## What to work on:
After reading the data below, copy out every line that contains the word "waka".

[Extracted records — start]

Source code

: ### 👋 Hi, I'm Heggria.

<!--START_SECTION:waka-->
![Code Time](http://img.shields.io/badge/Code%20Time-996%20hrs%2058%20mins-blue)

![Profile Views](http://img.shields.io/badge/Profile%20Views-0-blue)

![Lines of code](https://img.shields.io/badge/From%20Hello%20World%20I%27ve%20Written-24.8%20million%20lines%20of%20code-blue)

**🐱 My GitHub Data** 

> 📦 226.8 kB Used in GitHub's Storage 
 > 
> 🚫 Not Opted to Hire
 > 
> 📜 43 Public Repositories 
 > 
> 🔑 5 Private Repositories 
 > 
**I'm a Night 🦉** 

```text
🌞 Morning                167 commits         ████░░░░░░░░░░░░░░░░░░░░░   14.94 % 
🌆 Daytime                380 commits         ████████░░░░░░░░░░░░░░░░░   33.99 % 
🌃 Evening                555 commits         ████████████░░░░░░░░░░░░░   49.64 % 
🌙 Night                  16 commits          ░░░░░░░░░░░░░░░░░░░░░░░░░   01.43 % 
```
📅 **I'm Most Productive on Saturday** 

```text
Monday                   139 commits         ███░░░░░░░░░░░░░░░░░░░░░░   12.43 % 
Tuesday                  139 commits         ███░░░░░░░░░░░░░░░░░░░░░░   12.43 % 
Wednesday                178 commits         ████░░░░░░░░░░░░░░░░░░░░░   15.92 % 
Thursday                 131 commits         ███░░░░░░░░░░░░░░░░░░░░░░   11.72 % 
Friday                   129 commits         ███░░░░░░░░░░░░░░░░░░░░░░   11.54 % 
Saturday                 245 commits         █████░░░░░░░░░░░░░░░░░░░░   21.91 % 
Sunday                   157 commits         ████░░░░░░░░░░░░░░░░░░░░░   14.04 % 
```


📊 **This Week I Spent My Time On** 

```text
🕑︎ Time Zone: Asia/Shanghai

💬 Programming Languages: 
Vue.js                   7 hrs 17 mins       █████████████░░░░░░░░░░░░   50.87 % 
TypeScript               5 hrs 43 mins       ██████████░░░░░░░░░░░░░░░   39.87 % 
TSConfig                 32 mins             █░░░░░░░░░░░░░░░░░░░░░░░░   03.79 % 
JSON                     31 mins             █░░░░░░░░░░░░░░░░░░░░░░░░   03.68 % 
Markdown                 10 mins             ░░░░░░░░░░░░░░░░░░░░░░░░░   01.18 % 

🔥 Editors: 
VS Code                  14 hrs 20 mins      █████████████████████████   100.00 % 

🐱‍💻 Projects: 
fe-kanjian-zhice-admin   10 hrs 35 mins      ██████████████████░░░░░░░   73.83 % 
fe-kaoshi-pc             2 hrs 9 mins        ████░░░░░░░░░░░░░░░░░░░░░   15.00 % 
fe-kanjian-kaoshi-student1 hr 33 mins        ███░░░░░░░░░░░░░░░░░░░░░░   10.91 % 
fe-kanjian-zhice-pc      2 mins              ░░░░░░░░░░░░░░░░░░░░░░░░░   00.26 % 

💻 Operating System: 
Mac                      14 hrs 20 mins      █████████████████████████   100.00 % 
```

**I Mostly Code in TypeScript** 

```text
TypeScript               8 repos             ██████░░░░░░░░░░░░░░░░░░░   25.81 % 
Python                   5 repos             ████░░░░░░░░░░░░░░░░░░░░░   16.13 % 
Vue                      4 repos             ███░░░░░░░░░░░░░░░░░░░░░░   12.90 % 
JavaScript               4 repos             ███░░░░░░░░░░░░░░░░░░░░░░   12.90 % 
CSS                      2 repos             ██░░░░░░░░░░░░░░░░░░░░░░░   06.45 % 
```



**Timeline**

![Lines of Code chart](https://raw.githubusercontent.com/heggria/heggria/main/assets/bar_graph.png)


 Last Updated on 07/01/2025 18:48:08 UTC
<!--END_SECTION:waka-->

[Extracted records — finish]

## Output of the task:
<!--START_SECTION:waka-->
<!--END_SECTION:waka-->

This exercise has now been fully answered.